## WHAT YOU SHOULD DO
If a line of the data below contains the string "básica", count it, then state the total alone.

── DATA SHOWN

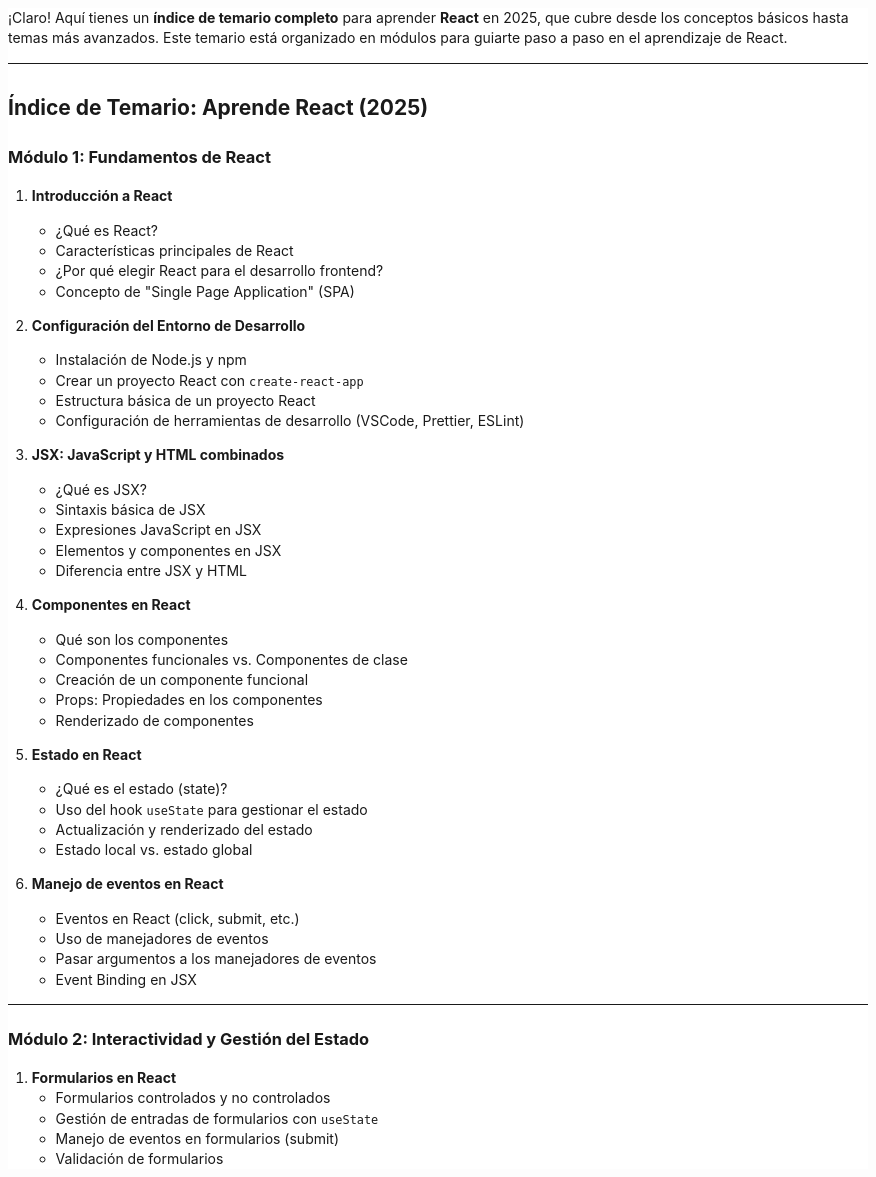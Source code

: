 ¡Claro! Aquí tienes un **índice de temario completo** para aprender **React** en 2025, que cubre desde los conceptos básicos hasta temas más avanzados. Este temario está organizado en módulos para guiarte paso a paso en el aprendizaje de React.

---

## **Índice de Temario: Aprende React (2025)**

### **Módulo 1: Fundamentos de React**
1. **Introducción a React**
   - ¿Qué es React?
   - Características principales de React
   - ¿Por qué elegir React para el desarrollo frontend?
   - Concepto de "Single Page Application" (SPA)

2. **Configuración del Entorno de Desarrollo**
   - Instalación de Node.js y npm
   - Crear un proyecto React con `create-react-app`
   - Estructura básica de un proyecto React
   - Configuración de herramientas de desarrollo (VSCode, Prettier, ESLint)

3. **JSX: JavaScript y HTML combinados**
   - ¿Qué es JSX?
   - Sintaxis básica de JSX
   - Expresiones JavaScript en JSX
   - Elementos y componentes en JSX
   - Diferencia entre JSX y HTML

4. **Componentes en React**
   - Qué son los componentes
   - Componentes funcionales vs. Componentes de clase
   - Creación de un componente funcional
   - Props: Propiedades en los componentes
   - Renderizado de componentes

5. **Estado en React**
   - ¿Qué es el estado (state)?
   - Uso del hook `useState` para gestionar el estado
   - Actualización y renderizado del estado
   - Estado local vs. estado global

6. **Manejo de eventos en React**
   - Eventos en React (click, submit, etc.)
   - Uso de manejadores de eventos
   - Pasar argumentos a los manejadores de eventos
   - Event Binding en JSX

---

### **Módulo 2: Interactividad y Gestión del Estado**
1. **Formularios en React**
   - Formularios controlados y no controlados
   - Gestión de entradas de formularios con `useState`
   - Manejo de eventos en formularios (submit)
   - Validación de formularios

────
── DATA SHOWN

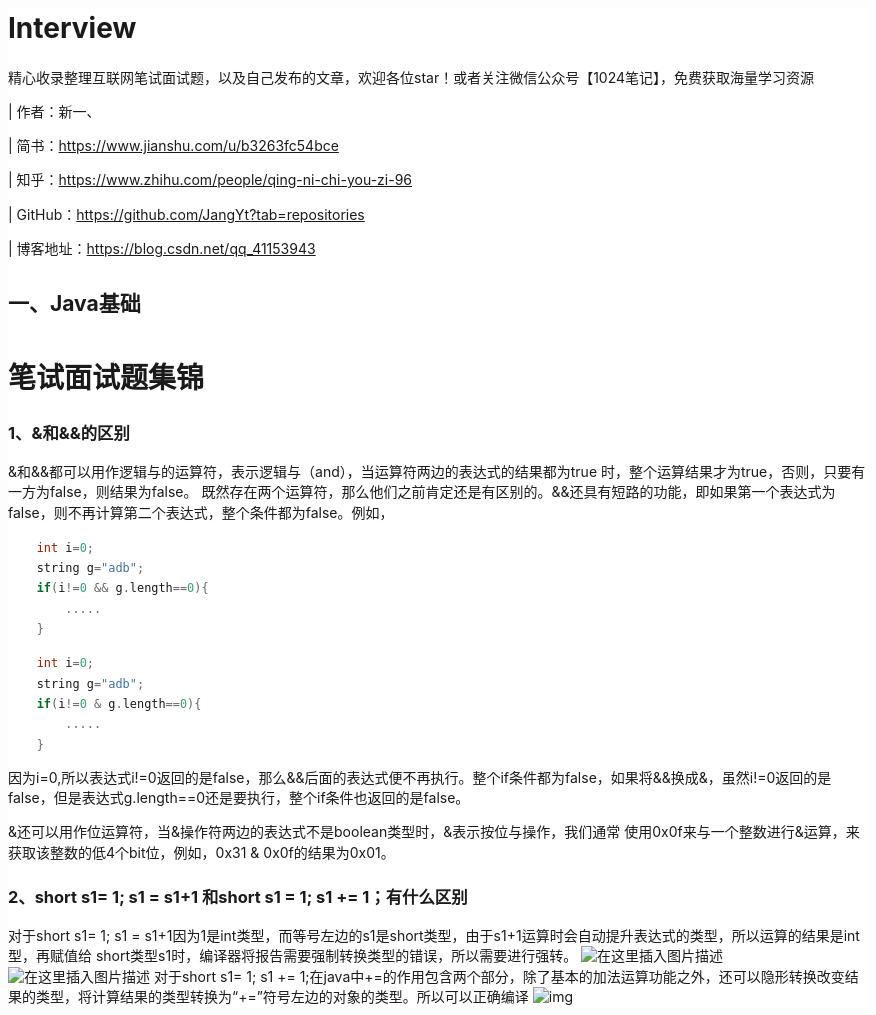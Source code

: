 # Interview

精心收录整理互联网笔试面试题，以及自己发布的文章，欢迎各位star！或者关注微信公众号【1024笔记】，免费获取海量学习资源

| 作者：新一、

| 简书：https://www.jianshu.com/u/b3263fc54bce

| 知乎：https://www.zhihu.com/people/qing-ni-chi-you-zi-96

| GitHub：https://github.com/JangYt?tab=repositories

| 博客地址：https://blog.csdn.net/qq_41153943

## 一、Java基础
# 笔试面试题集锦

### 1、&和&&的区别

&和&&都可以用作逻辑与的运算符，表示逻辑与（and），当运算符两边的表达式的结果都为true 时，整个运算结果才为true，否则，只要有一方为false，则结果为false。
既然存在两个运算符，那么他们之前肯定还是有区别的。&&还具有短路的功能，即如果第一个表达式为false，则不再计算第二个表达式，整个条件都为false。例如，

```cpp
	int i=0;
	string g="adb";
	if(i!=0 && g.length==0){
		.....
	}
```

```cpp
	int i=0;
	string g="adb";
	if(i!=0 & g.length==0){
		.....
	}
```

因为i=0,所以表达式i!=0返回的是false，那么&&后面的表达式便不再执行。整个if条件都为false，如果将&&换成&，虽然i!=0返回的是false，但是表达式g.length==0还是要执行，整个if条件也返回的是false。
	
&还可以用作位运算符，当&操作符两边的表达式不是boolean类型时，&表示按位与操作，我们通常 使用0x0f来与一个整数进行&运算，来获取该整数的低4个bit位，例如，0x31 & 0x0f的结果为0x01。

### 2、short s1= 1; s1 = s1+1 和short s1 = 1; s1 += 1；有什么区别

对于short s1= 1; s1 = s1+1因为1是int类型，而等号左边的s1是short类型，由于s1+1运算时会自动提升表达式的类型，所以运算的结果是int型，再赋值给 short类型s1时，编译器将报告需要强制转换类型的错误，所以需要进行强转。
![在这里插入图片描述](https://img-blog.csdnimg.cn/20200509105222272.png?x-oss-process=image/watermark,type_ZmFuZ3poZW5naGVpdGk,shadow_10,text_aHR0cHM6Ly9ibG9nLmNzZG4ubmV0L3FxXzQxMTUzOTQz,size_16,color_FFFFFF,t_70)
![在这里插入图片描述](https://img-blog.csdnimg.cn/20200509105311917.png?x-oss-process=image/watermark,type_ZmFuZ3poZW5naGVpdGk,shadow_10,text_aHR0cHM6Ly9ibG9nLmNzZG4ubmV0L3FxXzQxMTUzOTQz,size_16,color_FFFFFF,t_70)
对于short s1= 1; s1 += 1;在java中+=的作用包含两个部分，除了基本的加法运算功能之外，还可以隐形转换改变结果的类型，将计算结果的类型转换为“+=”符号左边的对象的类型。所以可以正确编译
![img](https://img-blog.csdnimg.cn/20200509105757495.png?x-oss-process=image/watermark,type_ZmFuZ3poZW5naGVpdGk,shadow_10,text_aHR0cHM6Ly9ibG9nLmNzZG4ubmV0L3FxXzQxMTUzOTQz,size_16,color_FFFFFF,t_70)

────
── DATA SHOWN

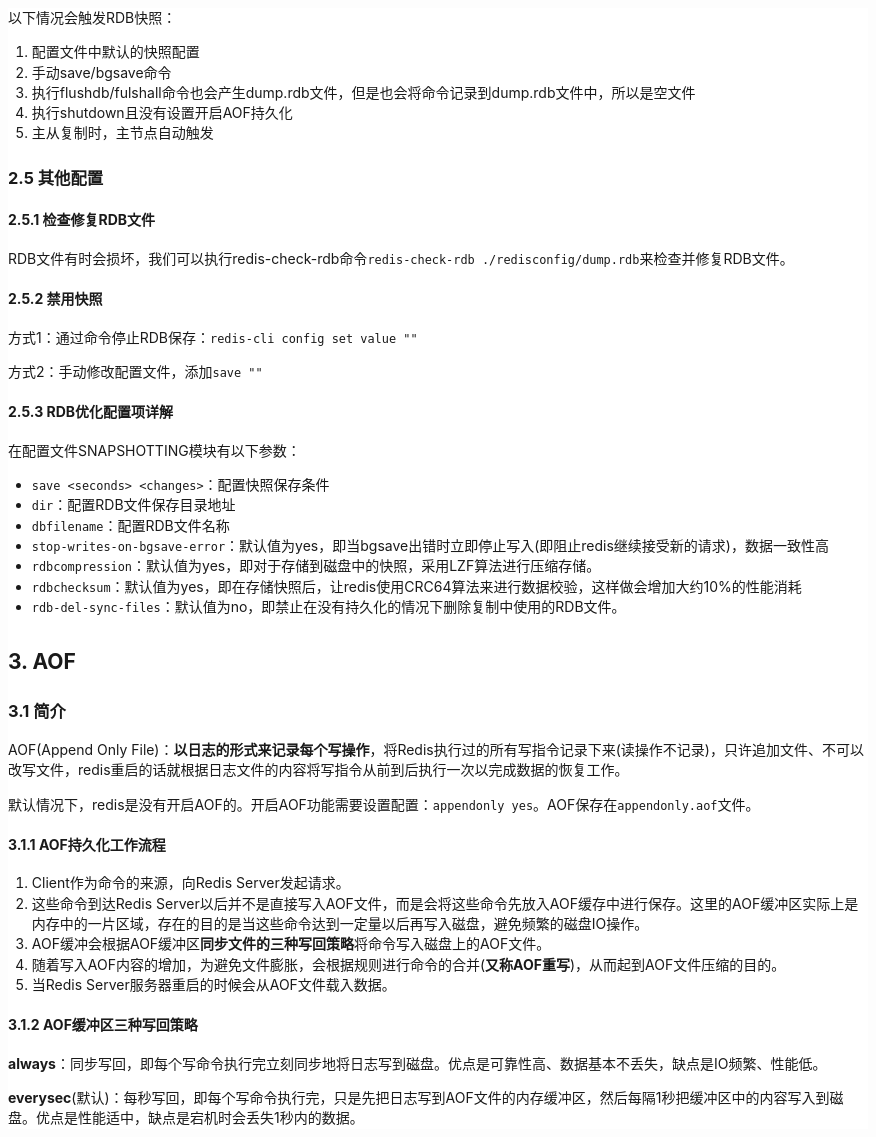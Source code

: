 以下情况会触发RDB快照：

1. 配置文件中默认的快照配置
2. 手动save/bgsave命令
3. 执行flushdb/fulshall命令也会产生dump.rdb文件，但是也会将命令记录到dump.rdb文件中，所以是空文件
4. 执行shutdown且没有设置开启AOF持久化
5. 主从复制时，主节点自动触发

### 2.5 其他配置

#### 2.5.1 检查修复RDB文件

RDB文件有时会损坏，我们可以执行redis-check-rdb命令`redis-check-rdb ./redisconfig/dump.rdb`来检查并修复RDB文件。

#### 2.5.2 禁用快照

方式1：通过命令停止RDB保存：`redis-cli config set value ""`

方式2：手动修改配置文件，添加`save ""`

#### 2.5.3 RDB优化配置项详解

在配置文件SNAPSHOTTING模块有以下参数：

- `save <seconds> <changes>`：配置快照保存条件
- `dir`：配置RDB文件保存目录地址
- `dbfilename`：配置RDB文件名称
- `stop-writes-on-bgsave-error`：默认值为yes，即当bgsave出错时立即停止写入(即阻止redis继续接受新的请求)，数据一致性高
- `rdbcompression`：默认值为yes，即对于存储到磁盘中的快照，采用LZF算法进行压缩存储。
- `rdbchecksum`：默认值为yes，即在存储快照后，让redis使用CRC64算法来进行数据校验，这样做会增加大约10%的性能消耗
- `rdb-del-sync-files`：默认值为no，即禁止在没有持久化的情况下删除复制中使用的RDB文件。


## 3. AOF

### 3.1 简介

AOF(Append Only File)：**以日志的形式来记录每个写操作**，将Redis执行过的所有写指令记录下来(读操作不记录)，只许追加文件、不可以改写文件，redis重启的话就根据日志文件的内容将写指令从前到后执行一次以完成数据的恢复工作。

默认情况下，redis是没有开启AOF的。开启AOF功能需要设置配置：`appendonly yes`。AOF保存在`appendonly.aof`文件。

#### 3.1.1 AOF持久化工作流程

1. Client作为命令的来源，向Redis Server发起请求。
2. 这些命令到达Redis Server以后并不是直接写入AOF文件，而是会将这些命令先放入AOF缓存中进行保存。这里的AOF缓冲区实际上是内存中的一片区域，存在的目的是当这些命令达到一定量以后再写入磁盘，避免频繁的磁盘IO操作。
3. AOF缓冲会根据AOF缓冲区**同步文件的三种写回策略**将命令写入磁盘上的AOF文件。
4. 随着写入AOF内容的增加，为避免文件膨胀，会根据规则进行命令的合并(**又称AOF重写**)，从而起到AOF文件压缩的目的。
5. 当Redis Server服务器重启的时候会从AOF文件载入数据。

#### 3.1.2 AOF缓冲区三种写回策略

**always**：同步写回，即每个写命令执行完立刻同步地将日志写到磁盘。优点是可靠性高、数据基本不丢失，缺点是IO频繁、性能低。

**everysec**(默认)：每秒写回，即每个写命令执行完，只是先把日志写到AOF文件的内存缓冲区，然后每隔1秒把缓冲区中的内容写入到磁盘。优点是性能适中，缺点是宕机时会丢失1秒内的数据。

────

## RESULT OF THIS TASK
2